Wednesday,10 Jul 2019
New Delhi, Karnataka rebel Congress and JD-S leaders who have resigned from the Assembly moved the Supreme Court on Wednesday, accusing the Speaker of not performing his constitutional duty and deliberately not accepting their resignations.
Senior advocate Mukul Rohatgi mentioned the matter before a bench headed by Chief Justice Ranjan Gogoi and sought urgent hearing. The court assured that their plea would be heard but not on Wednesday.
The court is most likely to hear the matter on Thursday.
The petition filed by MLAs claim that the actions of the Speaker "are vitiated by mala fide as evident in his actions".
According to simple arithmetic, the strength of the House being 224, the government headed by H.D. Kumaraswamy has lost its majority (112 seats) seats as the resignations have brought down its strength to 103 seats.

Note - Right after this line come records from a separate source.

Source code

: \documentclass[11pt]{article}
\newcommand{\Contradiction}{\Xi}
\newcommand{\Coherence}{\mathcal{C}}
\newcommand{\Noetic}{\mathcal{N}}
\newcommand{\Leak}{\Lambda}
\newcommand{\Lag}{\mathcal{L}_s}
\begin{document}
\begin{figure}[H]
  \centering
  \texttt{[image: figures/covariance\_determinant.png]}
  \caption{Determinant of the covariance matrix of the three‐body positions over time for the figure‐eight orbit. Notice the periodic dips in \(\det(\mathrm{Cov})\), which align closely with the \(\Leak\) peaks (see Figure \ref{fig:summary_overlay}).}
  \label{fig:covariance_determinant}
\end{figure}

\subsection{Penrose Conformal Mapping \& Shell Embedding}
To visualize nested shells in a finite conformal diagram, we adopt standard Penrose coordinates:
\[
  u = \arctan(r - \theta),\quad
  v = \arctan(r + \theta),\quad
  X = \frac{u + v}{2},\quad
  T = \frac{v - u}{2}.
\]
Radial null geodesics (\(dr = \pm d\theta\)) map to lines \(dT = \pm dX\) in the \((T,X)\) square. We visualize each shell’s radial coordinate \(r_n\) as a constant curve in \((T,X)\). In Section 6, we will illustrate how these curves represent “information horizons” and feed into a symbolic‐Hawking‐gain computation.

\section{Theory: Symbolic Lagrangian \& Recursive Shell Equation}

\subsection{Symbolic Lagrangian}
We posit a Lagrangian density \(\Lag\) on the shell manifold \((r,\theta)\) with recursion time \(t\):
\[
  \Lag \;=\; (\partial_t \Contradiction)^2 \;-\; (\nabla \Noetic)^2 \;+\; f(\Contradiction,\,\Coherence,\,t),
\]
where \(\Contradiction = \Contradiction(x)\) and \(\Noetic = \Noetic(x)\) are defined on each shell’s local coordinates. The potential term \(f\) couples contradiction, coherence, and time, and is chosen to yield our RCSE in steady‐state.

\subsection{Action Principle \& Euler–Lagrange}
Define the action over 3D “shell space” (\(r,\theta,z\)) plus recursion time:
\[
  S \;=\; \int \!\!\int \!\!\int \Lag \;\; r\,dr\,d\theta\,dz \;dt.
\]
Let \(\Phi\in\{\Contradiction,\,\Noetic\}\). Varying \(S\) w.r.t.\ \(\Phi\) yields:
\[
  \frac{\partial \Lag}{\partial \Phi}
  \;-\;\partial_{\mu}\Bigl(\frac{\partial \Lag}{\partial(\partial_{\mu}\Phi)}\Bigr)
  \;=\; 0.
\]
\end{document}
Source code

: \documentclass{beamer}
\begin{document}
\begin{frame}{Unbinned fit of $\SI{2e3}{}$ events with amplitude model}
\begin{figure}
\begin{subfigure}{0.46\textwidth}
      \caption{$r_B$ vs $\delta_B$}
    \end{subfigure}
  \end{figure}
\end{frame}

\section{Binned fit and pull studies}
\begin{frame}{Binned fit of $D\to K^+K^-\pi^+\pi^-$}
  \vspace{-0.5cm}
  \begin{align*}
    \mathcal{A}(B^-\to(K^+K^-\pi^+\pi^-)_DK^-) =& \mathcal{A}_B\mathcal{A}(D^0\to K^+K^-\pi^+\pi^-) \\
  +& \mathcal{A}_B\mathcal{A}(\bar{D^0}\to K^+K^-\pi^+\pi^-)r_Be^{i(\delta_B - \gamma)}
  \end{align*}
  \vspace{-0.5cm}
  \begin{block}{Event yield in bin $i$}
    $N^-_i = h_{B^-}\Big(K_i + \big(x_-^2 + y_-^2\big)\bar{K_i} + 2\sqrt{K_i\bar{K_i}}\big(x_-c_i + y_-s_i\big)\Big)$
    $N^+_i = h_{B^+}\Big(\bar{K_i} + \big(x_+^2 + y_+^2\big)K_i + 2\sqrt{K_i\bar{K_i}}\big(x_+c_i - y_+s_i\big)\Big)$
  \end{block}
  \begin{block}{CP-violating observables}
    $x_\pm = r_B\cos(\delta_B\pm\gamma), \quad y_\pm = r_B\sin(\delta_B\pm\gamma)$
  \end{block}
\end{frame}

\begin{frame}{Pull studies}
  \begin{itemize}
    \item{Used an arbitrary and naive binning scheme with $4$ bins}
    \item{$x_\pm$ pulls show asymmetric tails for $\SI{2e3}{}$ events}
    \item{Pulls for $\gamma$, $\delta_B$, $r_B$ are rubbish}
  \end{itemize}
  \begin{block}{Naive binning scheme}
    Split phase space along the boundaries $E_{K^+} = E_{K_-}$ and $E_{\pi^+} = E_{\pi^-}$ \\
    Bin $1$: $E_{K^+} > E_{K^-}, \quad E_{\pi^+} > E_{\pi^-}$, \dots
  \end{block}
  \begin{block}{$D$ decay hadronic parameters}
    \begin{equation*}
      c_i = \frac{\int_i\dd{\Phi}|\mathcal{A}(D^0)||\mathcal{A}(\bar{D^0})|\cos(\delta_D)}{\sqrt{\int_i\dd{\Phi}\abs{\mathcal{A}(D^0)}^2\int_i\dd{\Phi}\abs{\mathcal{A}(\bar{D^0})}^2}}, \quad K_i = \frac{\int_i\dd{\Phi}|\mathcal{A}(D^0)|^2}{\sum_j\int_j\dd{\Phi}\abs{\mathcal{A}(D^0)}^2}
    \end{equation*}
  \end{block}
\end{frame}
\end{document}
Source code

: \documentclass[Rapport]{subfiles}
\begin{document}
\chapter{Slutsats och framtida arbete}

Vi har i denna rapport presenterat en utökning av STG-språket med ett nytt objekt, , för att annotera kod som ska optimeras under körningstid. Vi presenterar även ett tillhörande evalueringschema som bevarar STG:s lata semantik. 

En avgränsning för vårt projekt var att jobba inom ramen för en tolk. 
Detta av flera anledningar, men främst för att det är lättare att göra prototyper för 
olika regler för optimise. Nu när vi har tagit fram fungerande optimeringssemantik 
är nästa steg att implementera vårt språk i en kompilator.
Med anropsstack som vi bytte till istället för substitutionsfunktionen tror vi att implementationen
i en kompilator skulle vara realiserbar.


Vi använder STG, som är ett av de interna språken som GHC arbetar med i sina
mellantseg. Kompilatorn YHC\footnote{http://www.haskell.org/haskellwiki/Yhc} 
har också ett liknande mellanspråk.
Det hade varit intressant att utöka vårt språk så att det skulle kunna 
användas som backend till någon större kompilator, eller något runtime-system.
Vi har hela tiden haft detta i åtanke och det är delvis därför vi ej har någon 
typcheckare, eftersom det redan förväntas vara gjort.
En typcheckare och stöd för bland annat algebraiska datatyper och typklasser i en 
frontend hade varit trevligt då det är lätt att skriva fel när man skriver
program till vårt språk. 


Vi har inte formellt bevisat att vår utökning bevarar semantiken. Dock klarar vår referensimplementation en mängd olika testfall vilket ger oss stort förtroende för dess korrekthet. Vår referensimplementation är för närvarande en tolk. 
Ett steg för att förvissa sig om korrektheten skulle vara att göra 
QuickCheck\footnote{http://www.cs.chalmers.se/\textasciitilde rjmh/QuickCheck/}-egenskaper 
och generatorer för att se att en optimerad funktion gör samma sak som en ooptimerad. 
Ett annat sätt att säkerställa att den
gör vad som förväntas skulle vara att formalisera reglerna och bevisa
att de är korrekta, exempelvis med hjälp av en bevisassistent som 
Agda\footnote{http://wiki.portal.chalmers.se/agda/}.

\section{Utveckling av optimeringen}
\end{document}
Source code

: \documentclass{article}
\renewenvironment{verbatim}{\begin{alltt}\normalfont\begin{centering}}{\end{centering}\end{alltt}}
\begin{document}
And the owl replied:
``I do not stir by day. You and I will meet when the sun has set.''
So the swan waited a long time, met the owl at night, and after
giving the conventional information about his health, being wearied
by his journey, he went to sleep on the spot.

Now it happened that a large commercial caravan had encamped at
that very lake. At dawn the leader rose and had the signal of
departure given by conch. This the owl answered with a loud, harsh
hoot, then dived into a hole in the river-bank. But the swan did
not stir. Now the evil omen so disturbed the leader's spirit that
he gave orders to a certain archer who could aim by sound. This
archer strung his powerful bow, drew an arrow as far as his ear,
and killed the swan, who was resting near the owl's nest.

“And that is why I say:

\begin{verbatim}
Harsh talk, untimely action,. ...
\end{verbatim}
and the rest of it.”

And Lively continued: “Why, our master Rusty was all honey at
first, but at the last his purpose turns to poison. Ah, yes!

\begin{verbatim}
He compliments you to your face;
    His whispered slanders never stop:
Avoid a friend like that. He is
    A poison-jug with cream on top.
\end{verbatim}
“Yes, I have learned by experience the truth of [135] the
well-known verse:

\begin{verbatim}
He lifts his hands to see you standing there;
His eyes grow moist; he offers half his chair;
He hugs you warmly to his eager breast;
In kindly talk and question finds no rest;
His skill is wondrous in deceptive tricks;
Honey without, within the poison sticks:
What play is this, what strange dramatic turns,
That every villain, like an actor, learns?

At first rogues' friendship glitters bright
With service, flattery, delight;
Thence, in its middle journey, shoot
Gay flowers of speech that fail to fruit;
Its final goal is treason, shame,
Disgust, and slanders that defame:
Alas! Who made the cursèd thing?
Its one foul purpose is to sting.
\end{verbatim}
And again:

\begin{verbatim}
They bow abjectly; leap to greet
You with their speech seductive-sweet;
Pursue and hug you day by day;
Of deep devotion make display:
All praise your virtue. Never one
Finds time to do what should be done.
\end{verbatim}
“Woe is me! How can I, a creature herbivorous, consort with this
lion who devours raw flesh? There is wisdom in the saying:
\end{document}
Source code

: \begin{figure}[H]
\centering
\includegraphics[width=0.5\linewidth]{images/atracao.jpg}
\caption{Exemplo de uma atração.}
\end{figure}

"Notwithstanding the same and fearing that the Chief Minister may have to tender resignation for want of confidence of the House, the Speaker is acting in a partisan manner to frustrate the will of the House," the petitioners contended.
The 10 MLAs in the petition have made two specific prayers before the court -- direct the Speaker to accept the resignations and restrain the Speaker from proceeding with application on disqualification of the MLAs.
The petitioners have also requested the court to pass an order which it may deem fit in connection with the facts and circumstances of the present case.
They contended that the Chief Minister, despite being reduced to minority, was refusing to seek a vote of confidence.
"And as a result of the concerted acts between the Speaker and the government, a minority government which does not enjoy the confidence of the House continues in power illegally," said the petition.
Referring to the current political situation as extraordinary, the petitioners sought "the court to invoke its extraordinary jurisdiction for upholding the democratic principles as enshrined in the Constitution".
The petitioners pleaded that there should be no fraud on the Constitution.
Attacking the deliberate delay caused by the Speaker, they said his actions were not in compliance with Constitutional democracy.
"Any elected Member of the Legislature is entitled, in consultation with his conscience or other attendant circumstances, to resign his membership of the Legislature. It is stated that the MLAs disenchanted with the mal-administration under the present dispensation wish to resign," said the petitioner.
Equating the resignation as their fundamental right, the MLAs said these were in public interest. But the Speaker was acting in an arbitrary and illegal manner.